Every now and then a client asks for something that sounds simple and turns into a mini physics experiment. This time, it was a custom Shopify section from my long term client Charles.
The Brief
Charles wanted an eye-catching section that highlighted his brand’s unique Trinitas BotanicaTM Methodus philosophy.
He had two major requirements:
- Some text has to wrap around a prism and the text can vary in length.
- A light ray enters the prism from the left and emerges as a rainbow on the right.
My Process
I always try to strike a good balance of performance, extensibility, and maintainability when working on a client project. This requires careful planning before I start writing the actual code.
Creating the Incoming Ray and the Rainbow
In this case, my first instinct was to use Canvas or WebGL to animate the rainbow with JavaScript. But after a bit of thought, I realized I could pull off the same effect more cleanly with just some clever CSS.

I created two div elements: one for the incoming ray and one for the emergent rainbow.
The incoming ray was simple enough as it was just a thin white rectangle. However, getting its rotation and alignment right took some trial and error.

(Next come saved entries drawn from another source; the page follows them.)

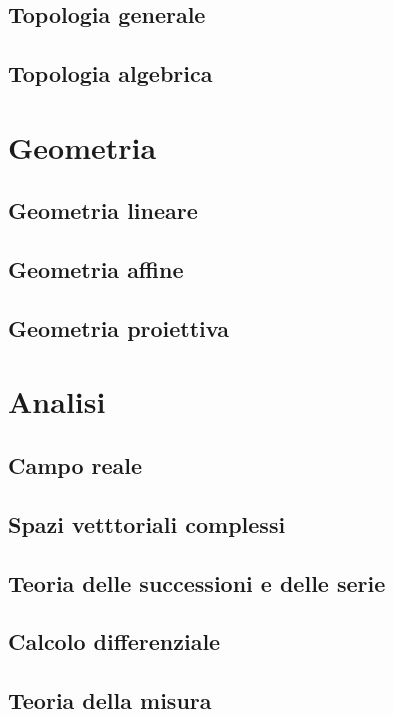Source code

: \documentclass{book}
\begin{document}
	\chapter{Topologia generale}
	
	\chapter{Topologia algebrica}
	
	\part{Geometria}
	\chapter{Geometria lineare}
	
	\chapter{Geometria affine}
	
	\chapter{Geometria proiettiva}
	
	\part{Analisi}
	\chapter{Campo reale}
	
	\chapter{Spazi vetttoriali complessi}
	
	\chapter{Teoria delle successioni e delle serie}
	
	\chapter{Calcolo differenziale}
	
	\chapter{Teoria della misura}
	
\end{document}
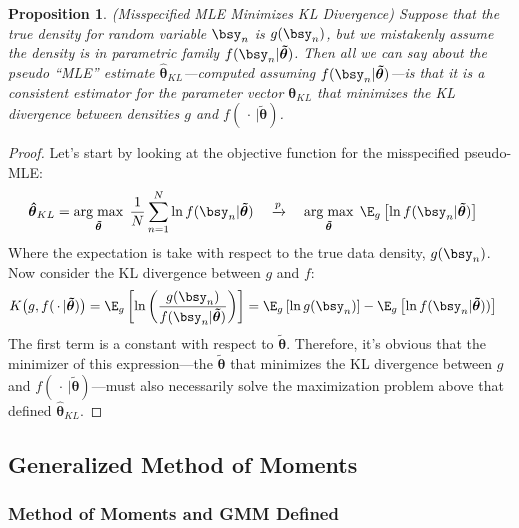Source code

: \documentclass[12pt]{article}
\theoremstyle{plain}
\newtheorem{prop}[thm]{Proposition}
\theoremstyle{definition}
\theoremstyle{remark}
\newcommand{\bstheta}{\boldsymbol{\theta}}
\newcommand{\bshattheta}{\boldsymbol{\hat{\theta}}}
\newcommand{\bstildetheta}{\boldsymbol{\tilde{\theta}}}
\DeclareMathOperator*{\argmax}{arg\;max}
\newcommand{\pto}{\xrightarrow{p}}
\newcommand{\sumnN}{\sum^N_{n=1}}
\begin{document}
\begin{prop}\emph{(Misspecified MLE Minimizes KL Divergence)}
Suppose that the true density for random variable $\bsy_n$ is
$g(\bsy_n)$, but we mistakenly assume the density is in parametric
family $f(\bsy_n|\bstildetheta)$. Then all we can say about the pseudo
``MLE'' estimate $\bshattheta_{KL}$---computed assuming
$f(\bsy_n|\bstildetheta)$---is that it is a consistent estimator for the
parameter vector $\bstheta_{KL}$ that minimizes the KL divergence
between densities $g$ and $f(\,\cdot\,|\bstildetheta)$.
\end{prop}
\begin{proof}
Let's start by looking at the objective function for the misspecified
pseudo-MLE:
\begin{align*}
  \bshattheta_{KL}
  &=
  \argmax_{\bstildetheta}\;
  \frac{1}{N} \sumnN
  \ln f(\bsy_n|\bstildetheta)
  \quad
  \pto\quad
  \argmax_{\bstildetheta}\;
  \E_g\left[
  \ln f(\bsy_n|\bstildetheta)
  \right]
\end{align*}
Where the expectation is take with respect to the true data density,
$g(\bsy_n)$. Now consider the KL divergence between $g$ and $f$:
\begin{align*}
  K\big(g,f(\,\cdot\,|\bstildetheta)\big)
  &= \E_g\left[
  \ln\left(\frac{g(\bsy_n)}{f(\bsy_n|\bstildetheta)}\right)
  \right]
  =
  \E_g\left[
  \ln g(\bsy_n)
  \right]
  -
  \E_g\left[
  \ln f(\bsy_n|\bstildetheta))
  \right]
\end{align*}
The first term is a constant with respect to $\bstildetheta$. Therefore,
it's obvious that the minimizer of this expression---the $\bstildetheta$
that minimizes the KL divergence between $g$ and
$f(\,\cdot\,|\bstildetheta)$---must also necessarily solve the
maximization problem above that defined $\bshattheta_{KL}$.
\end{proof}


\clearpage
\subsection{Generalized Method of Moments}

\subsubsection{Method of Moments and GMM Defined}
\end{document}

For the rainbow, I used a linear gradient background to simulate the colors of refracted light. Then I shaped it so that it’s narrow at one end and wider at the other using a mix of perspective and rotateY. That gave it the illusion of spreading light. This adjustment was very tricky to get right and required plenty of fine-tuning.
Finally, I added subtle rotation animations with rotateZ and @keyframes to make both rays oscillate slightly. Synchronizing both animations was simply a matter of adjusting the animation values so that the rays always move in opposite directions. Once that clicked, the whole thing came alive. A tiny prism made of pure CSS!
Making the Text Flow Around the Prism
The prism itself was an image that Charles provided. My job was to make the text flow around it instead of just filling up a flat, rectangular block.

I wrapped the entire prism visual in a container element and used the CSS shape-outside property to match the slope of the prism. This made the text curve naturally around its edges, giving the layout a more organic flow.
The incoming and outgoing rays were only meant to animate behind the text, not push it out of place, so I positioned them carefully using absolute positioning.
Since shape-outside requires the element to float, the wrapper naturally jumped out of the document flow, which collapsed the parent element that had the text and the prism visual container. Instead of over-engineering it, I simply cleared the next sibling. Quick, clean, and reliable.
Giving Charles Full Control
Charles wanted this section on all pages of his website. That meant I needed a setup where he could update the text in one central place and have it propagate everywhere automatically.
I tackled this by leveraging Shopify’s theme settings. The section pulls default text from the theme’s central configuration, so any updates there automatically reflect across the site.
At the same time, I wanted Charles to have the option to override the content on individual pages. I added per-page overrides in the section settings, allowing custom changes without breaking the global defaults.
I also gave him the flexibility to add up to three additional points on any individual page, in addition to Essentia, Viriditas, and Allevatio, if he chooses.